- [WORK ITEM]:
Write out again, exactly, the lines below starting at the one with "Defaults to an empty list, i.e." and ending at the one with "SEVERE | ERROR |".

Plain-text document sources

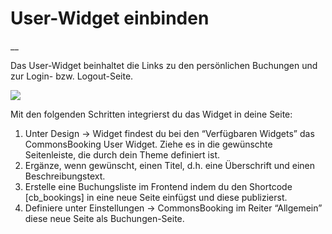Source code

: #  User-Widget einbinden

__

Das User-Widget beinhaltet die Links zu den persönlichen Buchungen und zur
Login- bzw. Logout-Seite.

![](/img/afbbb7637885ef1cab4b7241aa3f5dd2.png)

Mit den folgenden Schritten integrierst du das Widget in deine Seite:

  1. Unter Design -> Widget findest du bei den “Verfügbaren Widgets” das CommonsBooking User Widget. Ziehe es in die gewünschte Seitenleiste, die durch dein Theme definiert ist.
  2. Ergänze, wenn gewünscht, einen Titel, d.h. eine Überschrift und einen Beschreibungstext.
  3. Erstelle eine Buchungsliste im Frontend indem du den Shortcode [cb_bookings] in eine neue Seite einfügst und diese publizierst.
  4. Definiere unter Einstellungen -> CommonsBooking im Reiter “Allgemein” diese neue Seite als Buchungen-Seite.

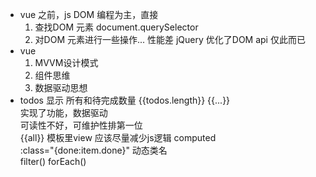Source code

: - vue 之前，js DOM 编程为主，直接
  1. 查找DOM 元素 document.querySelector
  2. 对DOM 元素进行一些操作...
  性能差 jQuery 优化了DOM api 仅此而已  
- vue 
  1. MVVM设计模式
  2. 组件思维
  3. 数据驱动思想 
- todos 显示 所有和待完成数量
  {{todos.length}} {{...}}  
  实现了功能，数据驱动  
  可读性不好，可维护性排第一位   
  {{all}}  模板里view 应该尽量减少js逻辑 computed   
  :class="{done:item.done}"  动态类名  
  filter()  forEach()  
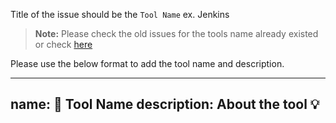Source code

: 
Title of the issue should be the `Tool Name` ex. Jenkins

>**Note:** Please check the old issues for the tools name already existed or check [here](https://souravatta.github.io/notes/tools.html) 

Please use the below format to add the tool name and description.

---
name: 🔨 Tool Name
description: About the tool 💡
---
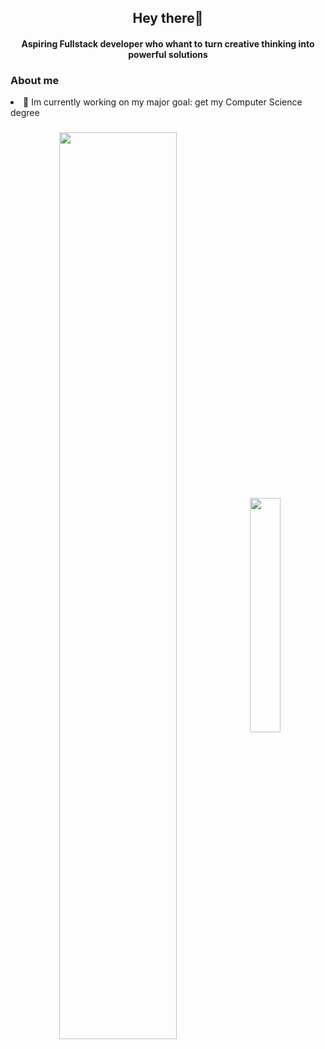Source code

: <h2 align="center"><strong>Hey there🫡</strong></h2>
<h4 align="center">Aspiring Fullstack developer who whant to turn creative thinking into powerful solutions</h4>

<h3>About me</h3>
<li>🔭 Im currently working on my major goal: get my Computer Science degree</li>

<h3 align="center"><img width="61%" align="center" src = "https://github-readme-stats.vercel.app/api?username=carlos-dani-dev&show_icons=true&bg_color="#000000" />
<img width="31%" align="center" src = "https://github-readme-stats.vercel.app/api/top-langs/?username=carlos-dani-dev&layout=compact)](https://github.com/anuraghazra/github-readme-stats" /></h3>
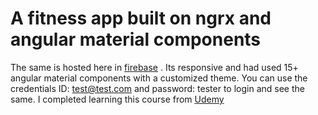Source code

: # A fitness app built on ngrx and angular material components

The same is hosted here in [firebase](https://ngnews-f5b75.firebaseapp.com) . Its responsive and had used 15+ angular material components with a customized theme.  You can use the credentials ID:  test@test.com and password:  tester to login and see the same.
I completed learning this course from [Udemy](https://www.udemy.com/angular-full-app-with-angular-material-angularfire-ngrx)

* * *

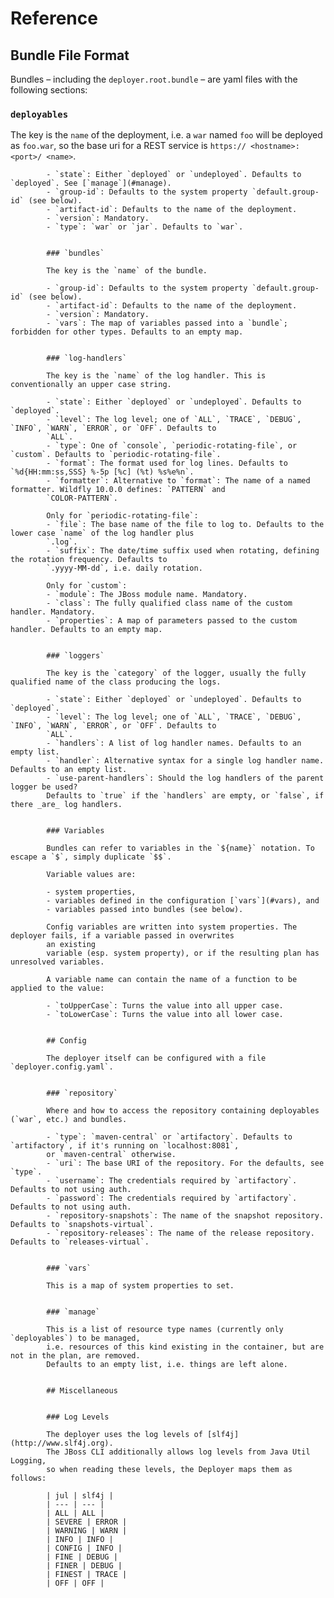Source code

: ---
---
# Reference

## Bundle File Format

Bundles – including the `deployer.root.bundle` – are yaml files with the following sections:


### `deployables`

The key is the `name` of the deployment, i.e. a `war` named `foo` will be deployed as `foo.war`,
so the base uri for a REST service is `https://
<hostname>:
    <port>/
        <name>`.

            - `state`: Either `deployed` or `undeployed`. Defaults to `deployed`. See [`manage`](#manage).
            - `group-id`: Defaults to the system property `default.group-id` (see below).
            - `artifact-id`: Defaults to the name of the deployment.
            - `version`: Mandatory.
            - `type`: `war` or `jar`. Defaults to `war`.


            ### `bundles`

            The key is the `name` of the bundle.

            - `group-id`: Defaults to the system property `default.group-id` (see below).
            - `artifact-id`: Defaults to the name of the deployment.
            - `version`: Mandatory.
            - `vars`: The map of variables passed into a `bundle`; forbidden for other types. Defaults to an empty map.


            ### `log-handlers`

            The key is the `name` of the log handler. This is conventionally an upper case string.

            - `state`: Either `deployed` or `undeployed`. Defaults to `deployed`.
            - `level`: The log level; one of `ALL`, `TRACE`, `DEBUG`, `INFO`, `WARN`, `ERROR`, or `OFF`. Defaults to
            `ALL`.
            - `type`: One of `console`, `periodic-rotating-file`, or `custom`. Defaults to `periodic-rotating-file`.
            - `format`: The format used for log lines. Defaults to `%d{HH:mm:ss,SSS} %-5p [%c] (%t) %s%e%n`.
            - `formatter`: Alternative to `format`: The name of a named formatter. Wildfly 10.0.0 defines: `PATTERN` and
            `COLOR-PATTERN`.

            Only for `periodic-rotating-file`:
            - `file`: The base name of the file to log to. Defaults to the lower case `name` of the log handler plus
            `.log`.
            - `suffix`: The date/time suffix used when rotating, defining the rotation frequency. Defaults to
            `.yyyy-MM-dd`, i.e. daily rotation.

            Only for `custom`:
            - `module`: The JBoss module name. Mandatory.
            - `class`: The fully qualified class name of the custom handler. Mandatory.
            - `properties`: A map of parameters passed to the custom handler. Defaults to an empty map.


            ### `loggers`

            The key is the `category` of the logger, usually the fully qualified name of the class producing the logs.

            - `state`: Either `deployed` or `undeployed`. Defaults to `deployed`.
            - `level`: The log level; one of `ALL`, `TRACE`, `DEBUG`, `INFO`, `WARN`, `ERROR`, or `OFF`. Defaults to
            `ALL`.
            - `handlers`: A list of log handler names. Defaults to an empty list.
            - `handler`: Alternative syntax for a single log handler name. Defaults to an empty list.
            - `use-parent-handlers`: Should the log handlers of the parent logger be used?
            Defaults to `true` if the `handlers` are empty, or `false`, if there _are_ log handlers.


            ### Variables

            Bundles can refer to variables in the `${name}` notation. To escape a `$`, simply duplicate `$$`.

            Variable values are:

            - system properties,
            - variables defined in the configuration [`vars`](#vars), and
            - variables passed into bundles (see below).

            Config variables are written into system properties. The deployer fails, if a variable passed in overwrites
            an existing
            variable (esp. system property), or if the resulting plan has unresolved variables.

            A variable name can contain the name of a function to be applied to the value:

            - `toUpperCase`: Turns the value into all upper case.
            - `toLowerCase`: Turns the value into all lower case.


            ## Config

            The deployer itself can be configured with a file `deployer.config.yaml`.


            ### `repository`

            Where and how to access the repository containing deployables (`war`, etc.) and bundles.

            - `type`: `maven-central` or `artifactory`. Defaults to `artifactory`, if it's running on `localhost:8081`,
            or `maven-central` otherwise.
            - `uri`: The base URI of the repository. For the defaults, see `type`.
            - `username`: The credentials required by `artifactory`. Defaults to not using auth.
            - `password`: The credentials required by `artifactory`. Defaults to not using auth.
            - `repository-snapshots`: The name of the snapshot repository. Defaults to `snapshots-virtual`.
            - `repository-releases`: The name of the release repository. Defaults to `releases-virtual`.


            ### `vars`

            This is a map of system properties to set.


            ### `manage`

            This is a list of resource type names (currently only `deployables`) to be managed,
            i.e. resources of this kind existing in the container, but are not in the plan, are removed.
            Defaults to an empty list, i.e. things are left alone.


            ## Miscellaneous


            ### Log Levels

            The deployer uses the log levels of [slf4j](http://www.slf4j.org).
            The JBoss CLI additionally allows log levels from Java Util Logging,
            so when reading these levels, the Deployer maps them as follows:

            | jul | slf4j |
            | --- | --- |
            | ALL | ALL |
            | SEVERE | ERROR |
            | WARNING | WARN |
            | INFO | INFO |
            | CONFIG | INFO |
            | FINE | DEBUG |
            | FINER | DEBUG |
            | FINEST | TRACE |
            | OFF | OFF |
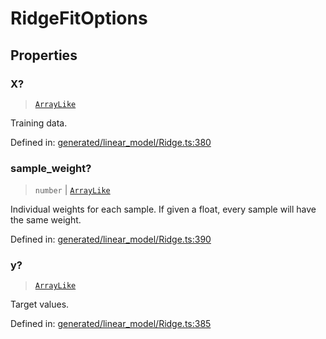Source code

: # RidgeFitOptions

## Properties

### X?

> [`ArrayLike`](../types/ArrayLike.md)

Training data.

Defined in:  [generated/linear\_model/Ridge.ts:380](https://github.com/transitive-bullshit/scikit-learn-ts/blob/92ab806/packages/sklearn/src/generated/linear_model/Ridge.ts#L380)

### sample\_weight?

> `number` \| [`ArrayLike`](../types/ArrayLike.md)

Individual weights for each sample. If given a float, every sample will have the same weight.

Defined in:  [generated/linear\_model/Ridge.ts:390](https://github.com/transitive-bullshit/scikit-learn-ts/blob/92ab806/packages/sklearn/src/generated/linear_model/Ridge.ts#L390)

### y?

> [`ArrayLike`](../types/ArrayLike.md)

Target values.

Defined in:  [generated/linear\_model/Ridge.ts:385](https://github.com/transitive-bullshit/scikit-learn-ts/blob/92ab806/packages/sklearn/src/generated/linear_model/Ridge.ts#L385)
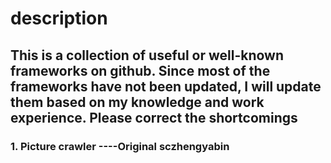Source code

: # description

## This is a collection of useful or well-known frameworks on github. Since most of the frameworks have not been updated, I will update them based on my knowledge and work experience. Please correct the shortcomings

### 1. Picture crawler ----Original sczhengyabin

- [YOUR RESPONSE]:
            Defaults to an empty list, i.e. things are left alone.


            ## Miscellaneous


            ### Log Levels

            The deployer uses the log levels of [slf4j](http://www.slf4j.org).
            The JBoss CLI additionally allows log levels from Java Util Logging,
            so when reading these levels, the Deployer maps them as follows:

            | jul | slf4j |
            | --- | --- |
            | ALL | ALL |
            | SEVERE | ERROR |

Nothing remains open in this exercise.